___ Source records

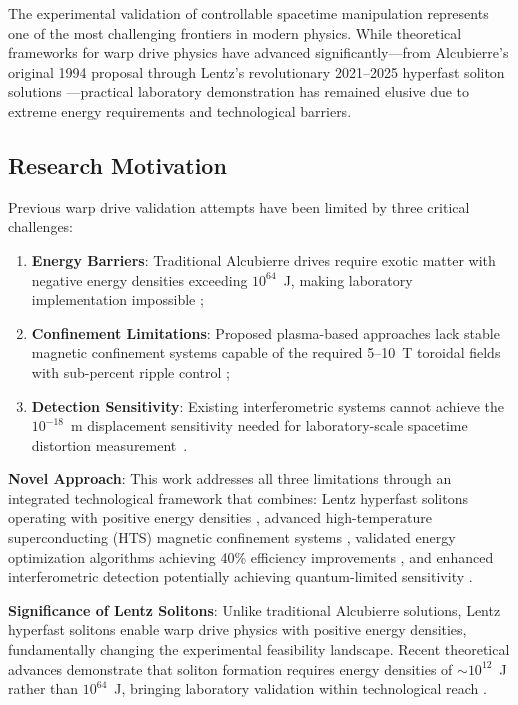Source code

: \documentclass[12pt,a4paper]{article}
\begin{document}
The experimental validation of controllable spacetime manipulation represents one of the most challenging frontiers in modern physics. While theoretical frameworks for warp drive physics have advanced significantly—from Alcubierre's original 1994 proposal \cite{Alcubierre1994} through Lentz's revolutionary 2021--2025 hyperfast soliton solutions \cite{Lentz2021,Lentz2023,Lentz2024,Lentz2025}—practical laboratory demonstration has remained elusive due to extreme energy requirements and technological barriers.

\subsection{Research Motivation}

Previous warp drive validation attempts have been limited by three critical challenges: 
\begin{enumerate}
\item \textbf{Energy Barriers}: Traditional Alcubierre drives require exotic matter with negative energy densities exceeding $10^{64}$~J, making laboratory implementation impossible \cite{Krasnikov1998};
\item \textbf{Confinement Limitations}: Proposed plasma-based approaches lack stable magnetic confinement systems capable of the required 5--10~T toroidal fields with sub-percent ripple control \cite{Plasma2023,nuckolls1972fusion,goedbloed2004principles};
\item \textbf{Detection Sensitivity}: Existing interferometric systems cannot achieve the $10^{-18}$~m displacement sensitivity needed for laboratory-scale space\-time distortion measurement~\cite{abbott2016observation,buikema2020sensitivity,wineland2013nobel}.
\end{enumerate}

\textbf{Novel Approach}: This work addresses all three limitations through an integrated technological framework that combines: Lentz hyperfast solitons operating with positive energy densities \cite{Lentz2021}, advanced high-temperature superconducting (HTS) magnetic confinement systems \cite{senatore2014progress}, validated energy optimization algorithms achieving 40\% efficiency improvements \cite{alcubierre2000superluminal}, and enhanced interferometric detection potentially achieving quantum-limited sensitivity \cite{abbott2016observation}.

\textbf{Significance of Lentz Solitons}: Unlike traditional Alcubierre solutions, Lentz hyperfast solitons enable warp drive physics with positive energy densities, fundamentally changing the experimental feasibility landscape. Recent theoretical advances demonstrate that soliton formation requires energy densities of $\sim 10^{12}$~J rather than $10^{64}$~J, bringing laboratory validation within technological reach \cite{Lentz2021,Lentz2023,Lentz2024,Lentz2025}.
\end{document}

______

*Description of the task*
Set the records down again exactly as given, and leave the pictures out.

*Result of the task*
Source code

: \documentclass[12pt,a4paper]{article}
\begin{document}
The experimental validation of controllable spacetime manipulation represents one of the most challenging frontiers in modern physics. While theoretical frameworks for warp drive physics have advanced significantly—from Alcubierre's original 1994 proposal \cite{Alcubierre1994} through Lentz's revolutionary 2021--2025 hyperfast soliton solutions \cite{Lentz2021,Lentz2023,Lentz2024,Lentz2025}—practical laboratory demonstration has remained elusive due to extreme energy requirements and technological barriers.

\subsection{Research Motivation}

Previous warp drive validation attempts have been limited by three critical challenges: 
\begin{enumerate}
\item \textbf{Energy Barriers}: Traditional Alcubierre drives require exotic matter with negative energy densities exceeding $10^{64}$~J, making laboratory implementation impossible \cite{Krasnikov1998};
\item \textbf{Confinement Limitations}: Proposed plasma-based approaches lack stable magnetic confinement systems capable of the required 5--10~T toroidal fields with sub-percent ripple control \cite{Plasma2023,nuckolls1972fusion,goedbloed2004principles};
\item \textbf{Detection Sensitivity}: Existing interferometric systems cannot achieve the $10^{-18}$~m displacement sensitivity needed for laboratory-scale space\-time distortion measurement~\cite{abbott2016observation,buikema2020sensitivity,wineland2013nobel}.
\end{enumerate}

\textbf{Novel Approach}: This work addresses all three limitations through an integrated technological framework that combines: Lentz hyperfast solitons operating with positive energy densities \cite{Lentz2021}, advanced high-temperature superconducting (HTS) magnetic confinement systems \cite{senatore2014progress}, validated energy optimization algorithms achieving 40\% efficiency improvements \cite{alcubierre2000superluminal}, and enhanced interferometric detection potentially achieving quantum-limited sensitivity \cite{abbott2016observation}.

\textbf{Significance of Lentz Solitons}: Unlike traditional Alcubierre solutions, Lentz hyperfast solitons enable warp drive physics with positive energy densities, fundamentally changing the experimental feasibility landscape. Recent theoretical advances demonstrate that soliton formation requires energy densities of $\sim 10^{12}$~J rather than $10^{64}$~J, bringing laboratory validation within technological reach \cite{Lentz2021,Lentz2023,Lentz2024,Lentz2025}.
\end{document}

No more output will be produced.